Restate, exactly and without pictures, the lines from the start of the listing below through the line holding "research, methods to".

--- START ---

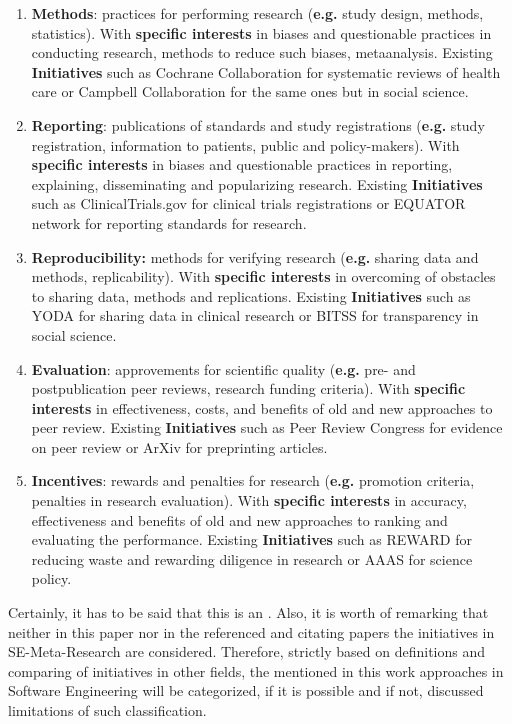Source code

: 		\begin{enumerate}
			\item{\textbf{Methods}:} practices for performing research  (\textbf{e.g.} study design, methods, statistics). With \textbf{specific interests} in biases and questionable practices in conducting
			research, methods to reduce such biases, metaanalysis. Existing \textbf{Initiatives} such as Cochrane Collaboration for systematic reviews of health care or Campbell Collaboration for the same ones but in social science.
			   
			\item{\textbf{Reporting}:} publications of standards and study registrations  (\textbf{e.g.} study registration, information to patients, public and policy-makers). With \textbf{specific interests} in biases and questionable practices in reporting, explaining, disseminating and popularizing research. Existing \textbf{Initiatives} such as ClinicalTrials.gov for clinical trials registrations or EQUATOR network for reporting standards for research.
			
			\item\textbf{{Reproducibility}:} methods for verifying research (\textbf{e.g.} sharing data and methods, replicability). With \textbf{specific interests} in overcoming of obstacles to sharing data, methods and replications. Existing \textbf{Initiatives} such as YODA for sharing data in clinical research or BITSS for transparency in social science. 
			
			\item{\textbf{Evaluation}:} approvements for scientific quality (\textbf{e.g.} pre- and postpublication peer reviews, research funding criteria). With \textbf{specific interests} in  effectiveness, costs, and benefits of old and new approaches to peer review. Existing \textbf{Initiatives} such as Peer Review Congress for evidence on peer review or ArXiv for preprinting articles. 
			 
			\item{\textbf{Incentives}:} rewards and penalties for research (\textbf{e.g.} promotion criteria, penalties in research evaluation). With \textbf{specific interests} in accuracy, effectiveness and benefits of old and new approaches to ranking and evaluating the performance. Existing \textbf{Initiatives} such as REWARD for reducing waste and rewarding diligence in research or AAAS for science policy.
		\end{enumerate}
		 Certainly, it has to be said that this is an \frqq. Also, it is worth of remarking that neither in this paper nor in the referenced and citating papers the initiatives in SE-Meta-Research are considered. Therefore, strictly based on definitions and comparing of initiatives in other fields, the mentioned in this work approaches in Software Engineering will be categorized, if it is possible and if not, discussed limitations of such classification.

--- END ---

SOLVED PROBLEM ->
Source code

: 		\begin{enumerate}
			\item{\textbf{Methods}:} practices for performing research  (\textbf{e.g.} study design, methods, statistics). With \textbf{specific interests} in biases and questionable practices in conducting
			research, methods to reduce such biases, metaanalysis. Existing \textbf{Initiatives} such as Cochrane Collaboration for systematic reviews of health care or Campbell Collaboration for the same ones but in social science.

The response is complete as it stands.